Connection (b) to inertial measurement sensors or gyros 520, which can be wireless, gives the control processor acceleration information in 1 , 2 or 3 axes as well as rotation rate information about 1 , 2 or 3 axes. In some

embodiments, accelerometers can be substituted for gyros, although gyros are generally used for, for example, rotation rate. A plurality of data links 530, shown at (c) and expanded to show detail at the lower portion of Figure 5A, provides information about relevant characteristics of the leading truck 100, including its acceleration, or is used to provide the same or similar information to the following truck 105. The brake valve and sensor 550, connected on bus (d), provides data on brake pressure, and is used to apply pressure via a command from the control processor 500. The accelerator command 555 is sent via an analog voltage or a communications signal (CAN or otherwise).

[0055] The control processor performs calculations to process the sensor information, information from the GUI, and any other data sources, and determine the correct set of actuator commands to attain the current goal (example: maintaining a constant following distance to the preceding vehicle). As shown there, the data links include one or more wireless links 535 such as cellular, DSRC, etc. The data links 530 also comprise inputs from the vehicle, shown at 540, which are typically transmitted via the vehicle's engine control unit, or ECU, indicated at 545 and typically provided by the vehicle

manufacturer. Depending upon the embodiment, the control processor communicates bi-directionally with the various input devices.

[0056] The operation of the onboard system, or vehicle control unit, of the present invention can be better appreciated from Figure 5B, which shows, for an embodiment, the general flow between the vehicle control units of two linked vehicles. Depending upon the embodiment, two modes of operation are typically implemented: in a first mode, the front truck's control unit issues commands to the back truck's control unit, and those commands are, in general, followed, but can be ignored in appropriate circumstances, such as safety. In a second mode, the front truck's control unit sends data to the second truck, advising the trailing truck of the data sensed by the lead truck and the actions being taken by the lead truck. The second truck's control unit then operates on that data from the front truck to take appropriate action. As shown at 560, the following or trailing truck sends data about its operation to the front or lead truck. At 565, the lead truck receives the data from the trailing truck, and senses motion and/or external objects and/or

communication inputs. The lead truck then decides upon actions for the lead truck, shown at 570, and, if operating in the first mode, also decides upon actions for the back truck, shown at 575. Then, depending upon whether operating in first or second mode, the lead truck either sends commands (580) to the trailing truck (first mode), or sends data (585) to the trailing truck (second mode). If operating in the first mode, the second truck receives the commands and performs them at 590, with the caveat that the second truck can also chose to ignore such commands in some embodiments. If operating in the second mode, the second truck receives the data at 595, and decides what actions to perform. Because the control programs for both units are, in some embodiments, the same, in most cases the resulting control of the second truck will be identical regardless of operating mode. Finally, the second truck communicates to the front truck what actions it has taken, shown at 600, so that each truck knows the state of the other. It will be appreciated by those skilled in the art that the control programs need not be the same for both vehicles in every embodiment.

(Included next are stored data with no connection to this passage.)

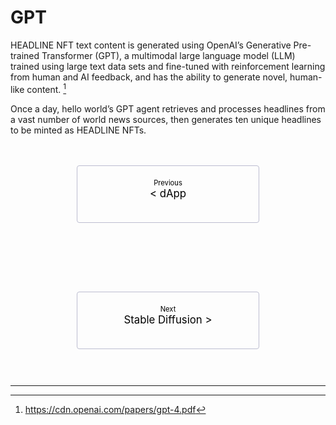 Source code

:# GPT

<style>
    .pagination-nav {
        display: flex;
        justify-content: center;
        flex-wrap: wrap;
    }

    .pagination-nav__link {
        display: inline-block;
        padding: 20px;
        text-decoration: none;
        background: transparent;
        color: black;
        width: 250px;
        height: 50px;
        border: 1px solid #bcbdd0;
        border-radius: 4px;
        text-align: center;
        margin-bottom: 10px;
    }

    .pagination-nav__sublabel {
        font-size: 0.8em;
    }

    .pagination-nav__label {
        font-size: 1.2em;
    }

    @media screen and (min-width: 769px) {
        .pagination-nav {
            gap: 100px;
        }
    }

    @media screen and (max-width: 768px) {
        .pagination-nav__link {
            width: 100%;
        }
    }
</style>

HEADLINE NFT text content is generated using OpenAI’s Generative Pre-trained Transformer (GPT), a multimodal large language model (LLM) trained using large text data sets and fine-tuned with reinforcement learning from human and AI feedback, and has the ability to generate novel, human-like content. [^11]  

Once a day, hello world’s GPT agent retrieves and processes headlines from a vast number of world news sources, then generates ten unique headlines to be minted as HEADLINE NFTs.
<br>
<br>
<br>

<div class="pagination-nav">
    <a class="pagination-nav__link prev" href="the-hello-world-dapp.md">
        <div class="pagination-nav__sublabel">Previous</div>
        <div class="pagination-nav__label">< dApp</div>
    </a>
    <a class="pagination-nav__link next" href="stable-diffusion.md">
        <div class="pagination-nav__sublabel">Next</div>
        <div class="pagination-nav__label">Stable Diffusion ></div>
    </a>
</div>

<br>
<br>


---

[^11]: <a href="https://cdn.openai.com/papers/gpt-4.pdf" target="_blank">https://cdn.openai.com/papers/gpt-4.pdf</a>






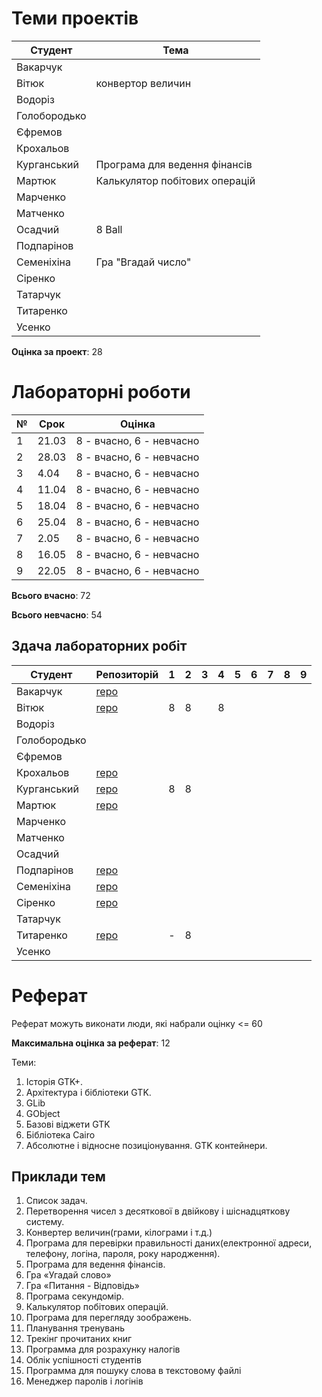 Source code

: # Теми проектів

|Студент|Тема|
|-|-|
|Вакарчук||
|Вітюк|конвертор величин|
|Водоріз||
|Голобородько||
|Єфремов||
|Крохальов||
|Курганський|Програма для ведення фінансів|
|Мартюк|Калькулятор побітових операцій|
|Марченко||
|Матченко||
|Осадчий|8 Ball|
|Подпарінов||
|Семеніхіна|Гра "Вгадай число"|
|Сіренко||
|Татарчук||
|Титаренко||
|Усенко||

**Оцінка за проект**: 28

# Лабораторні роботи

|№|Срок|Оцінка|
|-|-|-|
|1|21.03|8 - вчасно, 6 - невчасно|
|2|28.03|8 - вчасно, 6 - невчасно|
|3|4.04|8 - вчасно, 6 - невчасно|
|4|11.04|8 - вчасно, 6 - невчасно|
|5|18.04|8 - вчасно, 6 - невчасно|
|6|25.04|8 - вчасно, 6 - невчасно|
|7|2.05|8 - вчасно, 6 - невчасно|
|8|16.05|8 - вчасно, 6 - невчасно|
|9|22.05|8 - вчасно, 6 - невчасно|

**Всього вчасно**: 72

**Всього невчасно**: 54

## Здача лабораторних робіт

|Студент|Репозиторій|1|2|3|4|5|6|7|8|9|
|-|-|-|-|-|-|-|-|-|-|-|
|Вакарчук|[repo](https://bitbucket.org/DVakarchuk/labs/branches/)||||||||||
|Вітюк|[repo](https://bitbucket.org/IvanVitiuk/myrep2/src/master/)|8|8||8||||||
|Водоріз|||||||||||
|Голобородько|||||||||||
|Єфремов|||||||||||
|Крохальов|[repo](https://bitbucket.org/DealUnloker/lb/src/master/)||||||||||
|Курганський|[repo](https://bitbucket.org/kurgansky/atp_labs/src/master/)|8|8||||||||
|Мартюк|[repo](https://bitbucket.org/Marynok/labs/src/master/)||||||||||
|Марченко|||||||||||
|Матченко|||||||||||
|Осадчий|||||||||||
|Подпарінов|[repo](https://bitbucket.org/Kaninka/labs/src/master/)||||||||||
|Семеніхіна|[repo](https://bitbucket.org/lenore2018/labs/src/master/)||||||||||
|Сіренко|[repo](https://bitbucket.org/XRicko/atp/src/master/)||||||||||
|Татарчук|||||||||||
|Титаренко|[repo](https://bitbucket.org/polinaka/p/src/master/)|-|8||||||||
|Усенко|||||||||||


# Реферат

Реферат можуть виконати люди, які набрали оцінку <= 60

**Максимальна оцінка за реферат**: 12

Теми:
1. Історія GTK+.
2. Архітектура і бібліотеки GTK.
3. GLib
4. GObject
5. Базові віджети GTK
6. Бібліотека Cairo
7. Абсолютне і відносне позиціонування. GTK контейнери.

## Приклади тем

1. Список задач.
2. Перетворення чисел з десяткової в двійкову і шіснадцяткову систему.
3. Конвертер величин(грами, кілограми і т.д.)
4. Програма для перевірки правильності даних(електронної адреси, телефону, логіна, пароля, року народження).
5. Програма для ведення фінансів.
6. Гра «Угадай слово»
7. Гра «Питання - Відповідь»
8. Програма секундомір.
9. Калькулятор побітових операцій.
10. Програма для перегляду зоображень.
11. Планування тренувань
12. Трекінг прочитаних книг
13. Программа для розрахунку налогів
14. Облік успішності студентів
15. Программа для пошуку слова в текстовому файлі
16. Менеджер паролів і логінів
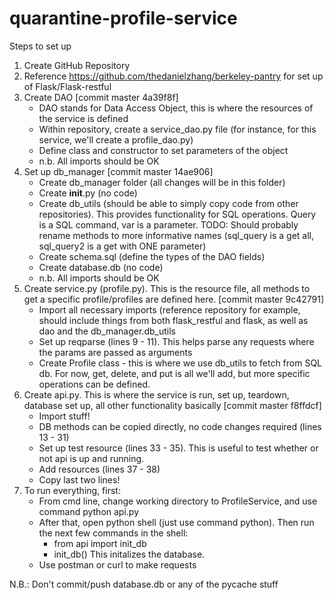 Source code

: # quarantine-profile-service

Steps to set up
1) Create GitHub Repository
2) Reference https://github.com/thedanielzhang/berkeley-pantry for set up of Flask/Flask-restful
3) Create DAO [commit master 4a39f8f]
    * DAO stands for Data Access Object, this is where the resources of the service is defined
    * Within repository, create a service_dao.py file (for instance, for this service, we'll create a profile_dao.py)
    * Define class and constructor to set parameters of the object 
    * n.b. All imports should be OK 
4) Set up db_manager [commit master 14ae906]
    * Create db_manager folder (all changes will be in this folder)
    * Create __init__.py (no code)
    * Create db_utils (should be able to simply copy code from other repositories). This provides functionality for SQL operations. Query is a SQL command, var is a parameter. TODO: Should probably rename methods to more informative names (sql_query is a get all, sql_query2 is a get with ONE parameter)
    * Create schema.sql (define the types of the DAO fields)
    * Create database.db (no code)
    * n.b. All imports should be OK
5) Create service.py (profile.py). This is the resource file, all methods to get a specific profile/profiles are defined here. [commit master 9c42791]
    * Import all necessary imports (reference repository for example, should include things from both flask_restful and flask, as well as dao and the db_manager.db_utils
    * Set up reqparse (lines 9 - 11). This helps parse any requests where the params are passed as arguments
    * Create Profile class - this is where we use db_utils to fetch from SQL db. For now, get, delete, and put is all we'll add, but more specific operations can be defined. 
6) Create api.py. This is where the service is run, set up, teardown, database set up, all other functionality basically [commit master f8ffdcf]
    * Import stuff!
    * DB methods can be copied directly, no code changes required (lines 13 - 31)
    * Set up test resource (lines 33 - 35). This is useful to test whether or not api is up and running.
    * Add resources (lines 37 - 38)
    * Copy last two lines!
7) To run everything, first: 
    * From cmd line, change working directory to ProfileService, and use command python api.py
    * After that, open python shell (just use command python). Then run the next few commands in the shell:
        * from api import init_db
        * init_db()
    This initalizes the database.
    * Use postman or curl to make requests

N.B.: Don't commit/push database.db or any of the pycache stuff
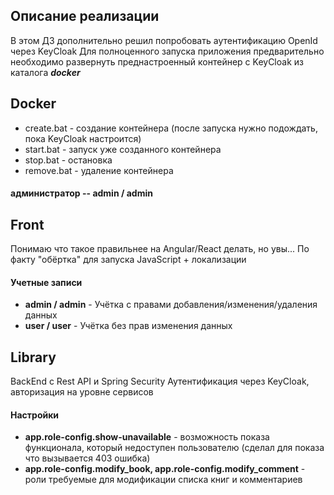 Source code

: ## Описание реализации

В этом ДЗ дополнительно решил попробовать аутентификацию OpenId через KeyCloak
Для полноценного запуска приложения предварительно необходимо развернуть преднастроенный
контейнер с KeyCloak из каталога __*docker*__

## Docker
- create.bat - создание контейнера (после запуска нужно подождать, пока KeyCloak настроится)
- start.bat - запуск уже созданного контейнера
- stop.bat - остановка 
- remove.bat - удаление контейнера
#### администратор -- admin / admin

## Front
Понимаю что такое правильнее на Angular/React делать, но увы...
По факту "обёртка" для запуска JavaScript + локализации
#### Учетные записи
- **admin / admin** - Учётка с правами добавления/изменения/удаления данных
- **user / user** - Учётка без прав изменения данных

## Library
BackEnd с Rest API и Spring Security
Аутентификация через KeyCloak, авторизация на уровне сервисов
#### Настройки 
- **app.role-config.show-unavailable** - возможность показа функционала, который недоступен пользователю
  (сделал для показа что вызывается 403 ошибка)
- **app.role-config.modify_book, app.role-config.modify_comment** - роли требуемые для модификации
списка книг и комментариев
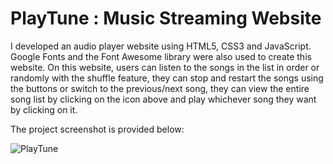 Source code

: ﻿# PlayTune : Music Streaming Website

I developed an audio player website using HTML5, CSS3 and JavaScript. Google Fonts and the Font Awesome library were also used to create this website.
On this website, users can listen to the songs in the list in order or randomly with the shuffle feature, they can stop and restart the songs using the buttons or switch to the previous/next song, they can view the entire song list by clicking on the icon above and play whichever song they want by clicking on it.


The project screenshot is provided below:

![PlayTune](https://github.com/erhantapanyigit/PlayTune_Music_Streaming_Website/assets/132780710/11e87161-a076-42a8-b22a-ce2161c2af87)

[0057] In at least some embodiments, the above process is repeated substantially continually, for example, once per second, to ensure that each truck has the current state of the other truck, and the NOC has current status for both, thus assisting in ensuring safe and predictable operation of each truck even when operating in close-order formation at highway speeds.

[0058] In addition to the foregoing inputs to the control processor of the onboard system, in some embodiments various warnings and alerts can be implemented as inputs to either the control processor or a separate warnings and alerts processor, as described in greater detail in PCT Application PCT/US 14/30770, filed March 17, 2014. Likewise, and also as described in the same PCT Application, a brake check process can be implemented both to ensure that the vehicle brakes are working correctly and to help determine which vehicle should lead, as the vehicle with the better brakes will usually be positioned as the follow vehicle, all other parameters being equal.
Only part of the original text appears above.